# Required work
Give again, word for word, every line below from the one that has "## Commands" through the one that has "- **Processamento e", both included, and no others.

Extracted records

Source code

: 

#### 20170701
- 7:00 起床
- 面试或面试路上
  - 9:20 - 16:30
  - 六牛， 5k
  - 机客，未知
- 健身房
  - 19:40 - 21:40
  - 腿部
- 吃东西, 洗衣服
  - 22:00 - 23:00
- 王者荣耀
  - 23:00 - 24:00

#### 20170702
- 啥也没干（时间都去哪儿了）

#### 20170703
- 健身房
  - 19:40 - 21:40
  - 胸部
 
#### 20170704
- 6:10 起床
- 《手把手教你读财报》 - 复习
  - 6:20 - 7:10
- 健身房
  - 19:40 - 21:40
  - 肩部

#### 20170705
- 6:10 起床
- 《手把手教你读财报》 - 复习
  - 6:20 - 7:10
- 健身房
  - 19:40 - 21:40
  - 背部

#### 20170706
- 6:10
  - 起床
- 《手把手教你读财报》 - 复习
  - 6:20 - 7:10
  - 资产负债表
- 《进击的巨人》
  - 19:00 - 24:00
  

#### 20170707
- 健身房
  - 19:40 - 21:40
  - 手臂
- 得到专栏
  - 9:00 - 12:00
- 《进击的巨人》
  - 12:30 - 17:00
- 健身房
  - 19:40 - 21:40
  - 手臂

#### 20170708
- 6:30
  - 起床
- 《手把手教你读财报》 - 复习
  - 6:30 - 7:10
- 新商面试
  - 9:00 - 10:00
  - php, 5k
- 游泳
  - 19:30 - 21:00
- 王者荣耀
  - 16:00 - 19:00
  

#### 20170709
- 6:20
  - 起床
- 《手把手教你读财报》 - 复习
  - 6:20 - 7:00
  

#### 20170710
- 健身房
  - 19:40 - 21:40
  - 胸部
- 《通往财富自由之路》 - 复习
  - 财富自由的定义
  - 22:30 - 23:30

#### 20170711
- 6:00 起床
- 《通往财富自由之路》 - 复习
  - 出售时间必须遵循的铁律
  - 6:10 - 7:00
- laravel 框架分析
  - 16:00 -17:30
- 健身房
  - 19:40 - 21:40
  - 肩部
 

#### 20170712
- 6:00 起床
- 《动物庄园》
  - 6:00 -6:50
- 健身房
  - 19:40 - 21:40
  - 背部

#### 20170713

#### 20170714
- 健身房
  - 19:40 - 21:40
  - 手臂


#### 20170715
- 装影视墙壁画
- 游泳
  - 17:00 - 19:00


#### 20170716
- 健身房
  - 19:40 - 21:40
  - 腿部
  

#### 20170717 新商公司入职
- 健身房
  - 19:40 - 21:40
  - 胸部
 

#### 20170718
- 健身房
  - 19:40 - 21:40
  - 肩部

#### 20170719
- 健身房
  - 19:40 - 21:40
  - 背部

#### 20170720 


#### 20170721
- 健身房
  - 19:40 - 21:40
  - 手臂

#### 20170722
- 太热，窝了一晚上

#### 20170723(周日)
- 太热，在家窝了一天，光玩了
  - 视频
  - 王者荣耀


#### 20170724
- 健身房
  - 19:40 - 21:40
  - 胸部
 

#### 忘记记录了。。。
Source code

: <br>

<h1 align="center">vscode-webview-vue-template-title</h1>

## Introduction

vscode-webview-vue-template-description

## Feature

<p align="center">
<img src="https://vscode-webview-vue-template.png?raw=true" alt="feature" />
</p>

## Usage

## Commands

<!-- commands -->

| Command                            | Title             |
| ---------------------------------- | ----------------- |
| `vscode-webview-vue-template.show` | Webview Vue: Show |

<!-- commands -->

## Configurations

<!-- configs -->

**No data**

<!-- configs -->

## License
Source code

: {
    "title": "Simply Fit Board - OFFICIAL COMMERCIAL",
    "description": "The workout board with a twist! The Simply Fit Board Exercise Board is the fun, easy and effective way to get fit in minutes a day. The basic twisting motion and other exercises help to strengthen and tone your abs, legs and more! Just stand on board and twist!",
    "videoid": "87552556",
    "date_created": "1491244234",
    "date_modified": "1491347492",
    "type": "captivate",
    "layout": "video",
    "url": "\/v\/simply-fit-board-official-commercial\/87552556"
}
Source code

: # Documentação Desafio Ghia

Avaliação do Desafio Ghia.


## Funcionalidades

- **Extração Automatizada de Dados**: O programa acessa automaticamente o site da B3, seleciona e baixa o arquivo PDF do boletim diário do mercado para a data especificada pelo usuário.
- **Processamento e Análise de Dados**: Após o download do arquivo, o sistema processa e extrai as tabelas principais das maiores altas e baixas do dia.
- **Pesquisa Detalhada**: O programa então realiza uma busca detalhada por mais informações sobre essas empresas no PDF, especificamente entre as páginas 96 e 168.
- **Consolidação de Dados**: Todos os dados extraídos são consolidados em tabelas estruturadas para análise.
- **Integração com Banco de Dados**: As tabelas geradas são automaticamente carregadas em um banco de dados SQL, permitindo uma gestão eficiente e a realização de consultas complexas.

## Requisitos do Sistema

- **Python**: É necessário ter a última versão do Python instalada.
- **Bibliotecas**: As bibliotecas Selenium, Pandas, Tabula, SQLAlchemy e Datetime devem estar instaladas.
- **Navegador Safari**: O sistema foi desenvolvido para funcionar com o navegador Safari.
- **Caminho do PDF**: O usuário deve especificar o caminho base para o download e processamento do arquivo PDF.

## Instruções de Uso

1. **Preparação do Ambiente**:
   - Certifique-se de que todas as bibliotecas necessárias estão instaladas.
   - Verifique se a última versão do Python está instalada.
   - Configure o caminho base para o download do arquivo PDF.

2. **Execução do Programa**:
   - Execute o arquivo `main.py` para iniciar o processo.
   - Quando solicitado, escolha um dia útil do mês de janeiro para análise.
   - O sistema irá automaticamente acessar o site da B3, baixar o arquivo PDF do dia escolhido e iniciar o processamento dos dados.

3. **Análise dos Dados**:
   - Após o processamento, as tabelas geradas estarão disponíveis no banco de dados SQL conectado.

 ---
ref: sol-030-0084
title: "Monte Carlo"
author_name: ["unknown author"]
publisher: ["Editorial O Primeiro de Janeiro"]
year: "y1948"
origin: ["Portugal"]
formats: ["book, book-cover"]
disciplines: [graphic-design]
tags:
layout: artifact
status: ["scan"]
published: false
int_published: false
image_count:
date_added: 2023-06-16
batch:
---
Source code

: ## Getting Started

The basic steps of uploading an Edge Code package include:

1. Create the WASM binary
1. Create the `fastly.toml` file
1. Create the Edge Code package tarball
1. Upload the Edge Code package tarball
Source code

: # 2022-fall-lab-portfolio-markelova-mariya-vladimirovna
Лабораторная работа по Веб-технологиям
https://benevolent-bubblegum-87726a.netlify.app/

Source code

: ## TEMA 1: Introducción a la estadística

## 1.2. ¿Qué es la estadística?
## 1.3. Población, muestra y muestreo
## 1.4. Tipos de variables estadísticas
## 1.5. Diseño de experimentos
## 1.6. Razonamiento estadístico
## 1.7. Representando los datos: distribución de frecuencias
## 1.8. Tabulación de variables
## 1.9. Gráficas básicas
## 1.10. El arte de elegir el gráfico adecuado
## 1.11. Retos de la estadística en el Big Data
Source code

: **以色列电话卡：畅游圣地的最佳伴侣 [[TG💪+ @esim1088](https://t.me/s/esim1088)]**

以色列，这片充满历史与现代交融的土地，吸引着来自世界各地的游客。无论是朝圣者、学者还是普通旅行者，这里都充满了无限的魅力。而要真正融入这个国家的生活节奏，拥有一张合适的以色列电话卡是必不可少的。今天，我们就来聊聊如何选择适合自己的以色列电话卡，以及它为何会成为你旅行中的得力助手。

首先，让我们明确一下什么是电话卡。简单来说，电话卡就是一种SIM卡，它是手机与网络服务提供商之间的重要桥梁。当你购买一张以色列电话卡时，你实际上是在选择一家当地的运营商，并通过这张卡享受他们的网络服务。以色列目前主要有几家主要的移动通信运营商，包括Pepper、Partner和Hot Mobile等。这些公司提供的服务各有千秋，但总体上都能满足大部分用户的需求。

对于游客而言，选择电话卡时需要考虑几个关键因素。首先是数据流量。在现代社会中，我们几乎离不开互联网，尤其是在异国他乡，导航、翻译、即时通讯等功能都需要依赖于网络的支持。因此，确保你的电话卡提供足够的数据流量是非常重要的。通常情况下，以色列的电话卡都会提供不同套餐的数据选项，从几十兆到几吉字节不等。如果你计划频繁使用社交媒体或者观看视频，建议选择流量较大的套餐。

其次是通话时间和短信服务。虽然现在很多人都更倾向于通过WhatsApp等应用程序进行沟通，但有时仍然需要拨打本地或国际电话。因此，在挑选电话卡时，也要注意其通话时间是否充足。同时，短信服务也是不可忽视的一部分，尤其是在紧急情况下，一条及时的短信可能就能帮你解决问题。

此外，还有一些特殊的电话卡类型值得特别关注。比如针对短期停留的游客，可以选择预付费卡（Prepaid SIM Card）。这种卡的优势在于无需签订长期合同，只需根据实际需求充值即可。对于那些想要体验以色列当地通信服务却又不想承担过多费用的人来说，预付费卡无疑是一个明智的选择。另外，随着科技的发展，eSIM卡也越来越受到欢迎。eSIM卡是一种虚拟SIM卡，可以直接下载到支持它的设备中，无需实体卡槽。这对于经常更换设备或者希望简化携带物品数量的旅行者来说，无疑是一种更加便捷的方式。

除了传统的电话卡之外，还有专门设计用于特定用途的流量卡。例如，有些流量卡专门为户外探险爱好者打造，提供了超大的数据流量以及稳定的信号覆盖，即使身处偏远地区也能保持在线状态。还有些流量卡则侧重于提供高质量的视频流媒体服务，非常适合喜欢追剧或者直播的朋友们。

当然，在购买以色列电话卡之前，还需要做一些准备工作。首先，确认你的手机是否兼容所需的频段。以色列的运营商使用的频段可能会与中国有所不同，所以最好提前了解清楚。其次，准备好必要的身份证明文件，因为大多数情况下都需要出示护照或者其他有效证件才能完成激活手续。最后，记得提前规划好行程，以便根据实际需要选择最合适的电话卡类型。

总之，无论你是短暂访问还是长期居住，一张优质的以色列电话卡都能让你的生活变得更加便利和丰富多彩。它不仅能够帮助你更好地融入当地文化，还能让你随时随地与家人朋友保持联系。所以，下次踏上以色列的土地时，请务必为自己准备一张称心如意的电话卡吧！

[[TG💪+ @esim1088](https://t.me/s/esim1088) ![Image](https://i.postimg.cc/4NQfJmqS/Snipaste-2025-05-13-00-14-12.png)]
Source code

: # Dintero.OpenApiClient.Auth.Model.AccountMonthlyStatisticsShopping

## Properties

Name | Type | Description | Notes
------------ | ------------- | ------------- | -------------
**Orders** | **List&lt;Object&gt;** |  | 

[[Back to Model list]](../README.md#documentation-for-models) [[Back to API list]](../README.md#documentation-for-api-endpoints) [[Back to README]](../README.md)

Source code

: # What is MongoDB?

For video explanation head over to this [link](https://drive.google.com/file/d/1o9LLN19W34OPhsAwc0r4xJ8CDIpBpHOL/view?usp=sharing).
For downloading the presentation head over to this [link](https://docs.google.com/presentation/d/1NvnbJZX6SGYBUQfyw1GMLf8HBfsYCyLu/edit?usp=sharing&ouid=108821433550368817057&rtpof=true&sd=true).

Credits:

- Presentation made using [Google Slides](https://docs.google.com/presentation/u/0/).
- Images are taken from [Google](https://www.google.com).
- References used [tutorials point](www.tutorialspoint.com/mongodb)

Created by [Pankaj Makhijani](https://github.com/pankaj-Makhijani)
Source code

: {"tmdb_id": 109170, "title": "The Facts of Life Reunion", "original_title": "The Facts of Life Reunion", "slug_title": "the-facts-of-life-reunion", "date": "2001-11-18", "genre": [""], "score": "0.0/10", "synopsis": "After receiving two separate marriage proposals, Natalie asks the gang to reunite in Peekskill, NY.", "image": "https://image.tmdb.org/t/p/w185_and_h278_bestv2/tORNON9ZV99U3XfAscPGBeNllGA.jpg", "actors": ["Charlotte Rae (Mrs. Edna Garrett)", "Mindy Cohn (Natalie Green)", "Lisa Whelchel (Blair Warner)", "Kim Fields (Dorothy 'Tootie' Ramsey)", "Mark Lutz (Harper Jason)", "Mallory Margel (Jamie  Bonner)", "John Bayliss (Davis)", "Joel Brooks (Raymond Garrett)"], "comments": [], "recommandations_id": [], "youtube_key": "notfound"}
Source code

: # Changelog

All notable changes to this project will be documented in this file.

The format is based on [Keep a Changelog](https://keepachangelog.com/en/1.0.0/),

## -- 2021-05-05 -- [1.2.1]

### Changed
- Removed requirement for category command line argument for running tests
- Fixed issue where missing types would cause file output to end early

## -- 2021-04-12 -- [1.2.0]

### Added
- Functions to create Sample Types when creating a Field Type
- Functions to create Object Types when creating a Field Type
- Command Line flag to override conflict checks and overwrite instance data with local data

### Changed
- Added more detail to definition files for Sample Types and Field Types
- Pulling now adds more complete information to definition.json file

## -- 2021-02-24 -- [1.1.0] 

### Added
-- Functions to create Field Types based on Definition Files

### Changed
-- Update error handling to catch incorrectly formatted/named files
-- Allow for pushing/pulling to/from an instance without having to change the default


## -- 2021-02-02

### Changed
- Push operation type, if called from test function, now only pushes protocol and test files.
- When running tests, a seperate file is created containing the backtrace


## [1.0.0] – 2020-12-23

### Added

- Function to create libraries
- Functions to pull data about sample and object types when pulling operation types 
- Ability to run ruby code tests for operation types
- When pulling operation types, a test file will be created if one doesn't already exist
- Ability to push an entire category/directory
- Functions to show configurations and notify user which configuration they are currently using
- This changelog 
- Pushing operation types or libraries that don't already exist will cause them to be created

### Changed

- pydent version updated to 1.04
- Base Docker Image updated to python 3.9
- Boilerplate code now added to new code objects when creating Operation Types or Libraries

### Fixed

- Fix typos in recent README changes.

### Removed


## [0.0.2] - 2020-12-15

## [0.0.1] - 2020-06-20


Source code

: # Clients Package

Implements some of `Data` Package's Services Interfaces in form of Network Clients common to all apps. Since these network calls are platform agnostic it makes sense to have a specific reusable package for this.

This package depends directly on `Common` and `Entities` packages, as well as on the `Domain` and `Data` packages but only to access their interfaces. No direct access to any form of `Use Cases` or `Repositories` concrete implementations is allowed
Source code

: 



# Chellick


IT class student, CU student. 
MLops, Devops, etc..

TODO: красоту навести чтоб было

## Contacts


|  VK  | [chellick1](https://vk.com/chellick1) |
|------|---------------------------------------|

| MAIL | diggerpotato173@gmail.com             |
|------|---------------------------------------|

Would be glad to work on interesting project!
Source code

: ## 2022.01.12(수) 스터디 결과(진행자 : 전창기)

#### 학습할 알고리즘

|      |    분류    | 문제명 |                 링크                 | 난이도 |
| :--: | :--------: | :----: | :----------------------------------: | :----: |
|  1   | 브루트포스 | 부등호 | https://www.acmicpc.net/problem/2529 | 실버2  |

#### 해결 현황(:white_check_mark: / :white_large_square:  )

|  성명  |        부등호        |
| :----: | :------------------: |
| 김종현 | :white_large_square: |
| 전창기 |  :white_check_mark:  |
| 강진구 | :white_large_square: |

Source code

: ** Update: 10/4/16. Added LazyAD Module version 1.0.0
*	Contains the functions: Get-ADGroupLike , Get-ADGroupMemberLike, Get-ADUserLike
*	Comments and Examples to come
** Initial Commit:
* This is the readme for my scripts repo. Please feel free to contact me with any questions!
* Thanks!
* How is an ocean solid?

# Result
## Commands

<!-- commands -->

| Command                            | Title             |
| ---------------------------------- | ----------------- |
| `vscode-webview-vue-template.show` | Webview Vue: Show |

<!-- commands -->

## Configurations

<!-- configs -->

**No data**

<!-- configs -->

## License
Source code

: {
    "title": "Simply Fit Board - OFFICIAL COMMERCIAL",
    "description": "The workout board with a twist! The Simply Fit Board Exercise Board is the fun, easy and effective way to get fit in minutes a day. The basic twisting motion and other exercises help to strengthen and tone your abs, legs and more! Just stand on board and twist!",
    "videoid": "87552556",
    "date_created": "1491244234",
    "date_modified": "1491347492",
    "type": "captivate",
    "layout": "video",
    "url": "\/v\/simply-fit-board-official-commercial\/87552556"
}
Source code

: # Documentação Desafio Ghia

Avaliação do Desafio Ghia.


## Funcionalidades

- **Extração Automatizada de Dados**: O programa acessa automaticamente o site da B3, seleciona e baixa o arquivo PDF do boletim diário do mercado para a data especificada pelo usuário.
- **Processamento e Análise de Dados**: Após o download do arquivo, o sistema processa e extrai as tabelas principais das maiores altas e baixas do dia.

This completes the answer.